Tuesday, January 02, 2007
Point to Point Navigation by Gore Vidal
As I now move, graciously I hope, toward the door marked Exit, it occurs to me that the only thing I ever really liked to do was go to the movies. Naturally, Sex and Art always took precedence over cinema but neither ever proved as dependable as the filtering of present light through the moving strip of celluloid which projects past voices and images onto a screen.
By Edward Copeland
The above passage marks the opening of Gore Vidal's new memoir — and movies play a large part in the narrative he's assembled. Like Vidal's first memoir, Palimpsest, Point to Point Navigation is no conventional autobiography but instead resembles a stream of consciousness remembrance of things past, but Vidal's effort on his later years turns out to be nearly as compelling as his previous look at his early years.
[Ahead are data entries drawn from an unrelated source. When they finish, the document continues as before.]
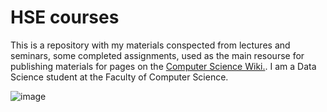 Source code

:# HSE courses

This is a repository with my materials conspected from lectures and seminars, some completed assignments, used as the main resourse for publishing materials for pages on the [Computer Science Wiki.](http://wiki.cs.hse.ru/%D0%97%D0%B0%D0%B3%D0%BB%D0%B0%D0%B2%D0%BD%D0%B0%D1%8F_%D1%81%D1%82%D1%80%D0%B0%D0%BD%D0%B8%D1%86%D0%B0). I am a Data Science student at the Faculty of Computer Science.

![image](http://sun9-81.userapi.com/impf/UqH8A2lcQZv-1Ln7Mzo4sVvXumMApobDq-Esrw/hk8QXuEPi2E.jpg?size=1590x530&quality=95&crop=0,55,2460,820&sign=f2bc42d5e55a9542d0d593ffbad8333f&type=cover_group)
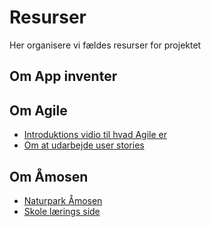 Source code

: # Resurser
Her organisere vi fældes resurser for projektet

## Om App inventer 

## Om Agile
* [Introduktions vidio til hvad Agile er](https://youtu.be/Z9QbYZh1YXY)
* [Om at udarbejde user stories](https://youtu.be/apOvF9NVguA)

## Om Åmosen
* [Naturpark Åmosen](http://naturparkaamosen.dk/)
* [Skole lærings side](http://www.aamose.dk/?moseguide=nej)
Some may accuse him of basically doing little more than namedropping, but fascinating namedropping it is. As Palimpsest earned most of its emotional mileage from the death of his young first love on Iwo Jima in World War II, Point to Point Navigation touches the most as Vidal casts an unsparing eye on his own aging process and the death of his longtime partner Howard Austen.
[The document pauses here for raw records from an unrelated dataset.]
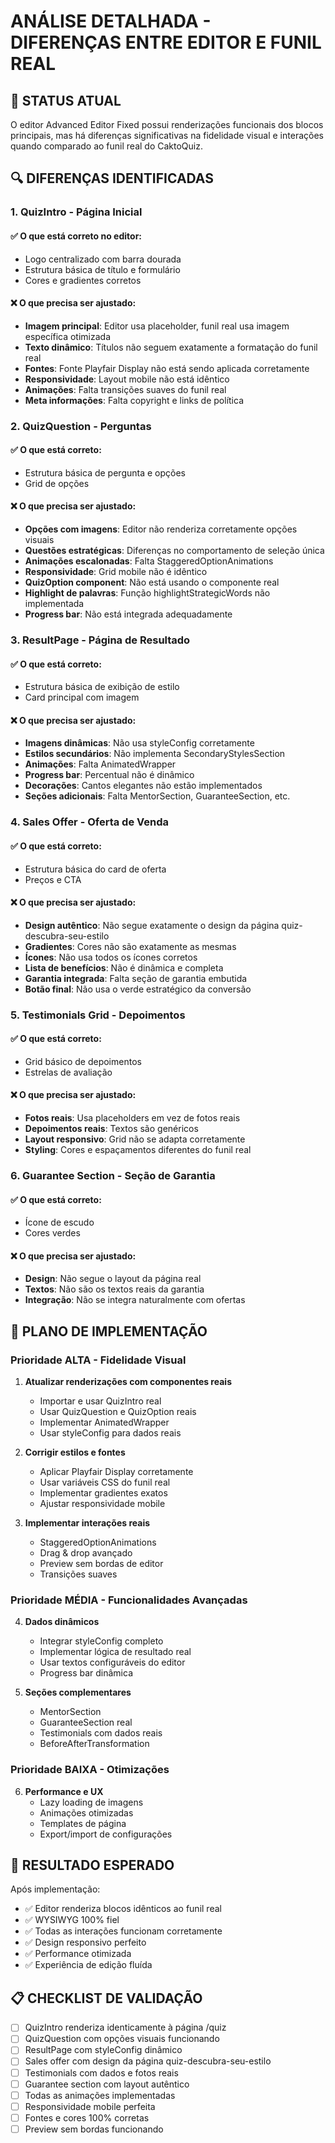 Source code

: # ANÁLISE DETALHADA - DIFERENÇAS ENTRE EDITOR E FUNIL REAL

## 🎯 STATUS ATUAL
O editor Advanced Editor Fixed possui renderizações funcionais dos blocos principais, mas há diferenças significativas na fidelidade visual e interações quando comparado ao funil real do CaktoQuiz.

## 🔍 DIFERENÇAS IDENTIFICADAS

### 1. **QuizIntro - Página Inicial**

#### ✅ O que está correto no editor:
- Logo centralizado com barra dourada
- Estrutura básica de título e formulário
- Cores e gradientes corretos

#### ❌ O que precisa ser ajustado:
- **Imagem principal**: Editor usa placeholder, funil real usa imagem específica otimizada
- **Texto dinâmico**: Títulos não seguem exatamente a formatação do funil real
- **Fontes**: Fonte Playfair Display não está sendo aplicada corretamente
- **Responsividade**: Layout mobile não está idêntico
- **Animações**: Falta transições suaves do funil real
- **Meta informações**: Falta copyright e links de política

### 2. **QuizQuestion - Perguntas**

#### ✅ O que está correto:
- Estrutura básica de pergunta e opções
- Grid de opções

#### ❌ O que precisa ser ajustado:
- **Opções com imagens**: Editor não renderiza corretamente opções visuais
- **Questões estratégicas**: Diferenças no comportamento de seleção única
- **Animações escalonadas**: Falta StaggeredOptionAnimations
- **Responsividade**: Grid mobile não é idêntico
- **QuizOption component**: Não está usando o componente real
- **Highlight de palavras**: Função highlightStrategicWords não implementada
- **Progress bar**: Não está integrada adequadamente

### 3. **ResultPage - Página de Resultado**

#### ✅ O que está correto:
- Estrutura básica de exibição de estilo
- Card principal com imagem

#### ❌ O que precisa ser ajustado:
- **Imagens dinâmicas**: Não usa styleConfig corretamente
- **Estilos secundários**: Não implementa SecondaryStylesSection
- **Animações**: Falta AnimatedWrapper
- **Progress bar**: Percentual não é dinâmico
- **Decorações**: Cantos elegantes não estão implementados
- **Seções adicionais**: Falta MentorSection, GuaranteeSection, etc.

### 4. **Sales Offer - Oferta de Venda**

#### ✅ O que está correto:
- Estrutura básica do card de oferta
- Preços e CTA

#### ❌ O que precisa ser ajustado:
- **Design autêntico**: Não segue exatamente o design da página quiz-descubra-seu-estilo
- **Gradientes**: Cores não são exatamente as mesmas
- **Ícones**: Não usa todos os ícones corretos
- **Lista de benefícios**: Não é dinâmica e completa
- **Garantia integrada**: Falta seção de garantia embutida
- **Botão final**: Não usa o verde estratégico da conversão

### 5. **Testimonials Grid - Depoimentos**

#### ✅ O que está correto:
- Grid básico de depoimentos
- Estrelas de avaliação

#### ❌ O que precisa ser ajustado:
- **Fotos reais**: Usa placeholders em vez de fotos reais
- **Depoimentos reais**: Textos são genéricos
- **Layout responsivo**: Grid não se adapta corretamente
- **Styling**: Cores e espaçamentos diferentes do funil real

### 6. **Guarantee Section - Seção de Garantia**

#### ✅ O que está correto:
- Ícone de escudo
- Cores verdes

#### ❌ O que precisa ser ajustado:
- **Design**: Não segue o layout da página real
- **Textos**: Não são os textos reais da garantia
- **Integração**: Não se integra naturalmente com ofertas

## 🚀 PLANO DE IMPLEMENTAÇÃO

### **Prioridade ALTA - Fidelidade Visual**

1. **Atualizar renderizações com componentes reais**
   - Importar e usar QuizIntro real
   - Usar QuizQuestion e QuizOption reais
   - Implementar AnimatedWrapper
   - Usar styleConfig para dados reais

2. **Corrigir estilos e fontes**
   - Aplicar Playfair Display corretamente
   - Usar variáveis CSS do funil real
   - Implementar gradientes exatos
   - Ajustar responsividade mobile

3. **Implementar interações reais**
   - StaggeredOptionAnimations
   - Drag & drop avançado
   - Preview sem bordas de editor
   - Transições suaves

### **Prioridade MÉDIA - Funcionalidades Avançadas**

4. **Dados dinâmicos**
   - Integrar styleConfig completo
   - Implementar lógica de resultado real
   - Usar textos configuráveis do editor
   - Progress bar dinâmica

5. **Seções complementares**
   - MentorSection
   - GuaranteeSection real
   - Testimonials com dados reais
   - BeforeAfterTransformation

### **Prioridade BAIXA - Otimizações**

6. **Performance e UX**
   - Lazy loading de imagens
   - Animações otimizadas
   - Templates de página
   - Export/import de configurações

## 🎯 RESULTADO ESPERADO

Após implementação:
- ✅ Editor renderiza blocos idênticos ao funil real
- ✅ WYSIWYG 100% fiel
- ✅ Todas as interações funcionam corretamente
- ✅ Design responsivo perfeito
- ✅ Performance otimizada
- ✅ Experiência de edição fluída

## 📋 CHECKLIST DE VALIDAÇÃO

- [ ] QuizIntro renderiza identicamente à página /quiz
- [ ] QuizQuestion com opções visuais funcionando
- [ ] ResultPage com styleConfig dinâmico
- [ ] Sales offer com design da página quiz-descubra-seu-estilo
- [ ] Testimonials com dados e fotos reais
- [ ] Guarantee section com layout autêntico
- [ ] Todas as animações implementadas
- [ ] Responsividade mobile perfeita
- [ ] Fontes e cores 100% corretas
- [ ] Preview sem bordas funcionando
In fact, the memoir ends up reading at times as if it's a long obituary column, where Vidal shares thoughts on various friends no longer with him such as Johnny Carson and Tennessee Williams, to name but two. Of course, it wouldn't be Vidal without touching on politics and his preoccupation with the United States' imperialistic tendencies, which can often be on target (as with Iraq) or way off base (by calling Afghanistan an illegal and unnecessary war, even if we've botched that one too).
Still, Point to Point Navigation isn't depressing in any way and isn't all death, all the time. In fact, much of its best moments concern movies and film-related gossip. I'd long heard the tale that Clark Gable got George Cukor fired from Gone With the Wind because he was uncomfortable with the director's homosexuality, but I'd never heard the story that Gable's unease stemmed from Gable being a male hustler in his pre-stardom days and that Cukor had been one of his johns.
Another tale new to me was that Greta Garbo didn't willingly leave Hollywood when she did but decided to call it a career when Howard Hughes canceled a post-war project for the actress. His discussion of movies isn't limited to sordid stories though, as he notes that his lifetime has run nearly simultaneously with the advent of talkies and how important movies have proved to all of us.
Also, it must be recalled that in those days, if you saw a movie once, that was that. The odds were slim that you would ever see it again. There were no Museums of Modern Art or film retrospectives. Today, thanks to videocassettes and DVDs, one can see a film as often as one likes. But since we knew back then that we would have only the one encounter, we learned how to concentrate totally.
In a way, I'm envious of him for being able to see so many films that way, as often repeated viewings have weakened my initial reactions to movies and many a moviegoing experience has been ruined for me by chattering twits and cellphones that have made every audience member act as if they were in front of the TV in their living room instead of sharing a communal experience with others and acting accordingly.
I don't think anyone has ever found startling the notion that it is not what things are that matter so much as how they are perceived. We perceive sex, say, not as it demonstrably is but as we think it ought to be as carefully distorted for us by the churches and the schools and by — triumphantly — the movies, which are, finally, the only validation to which that dull anterior world, reality, must submit.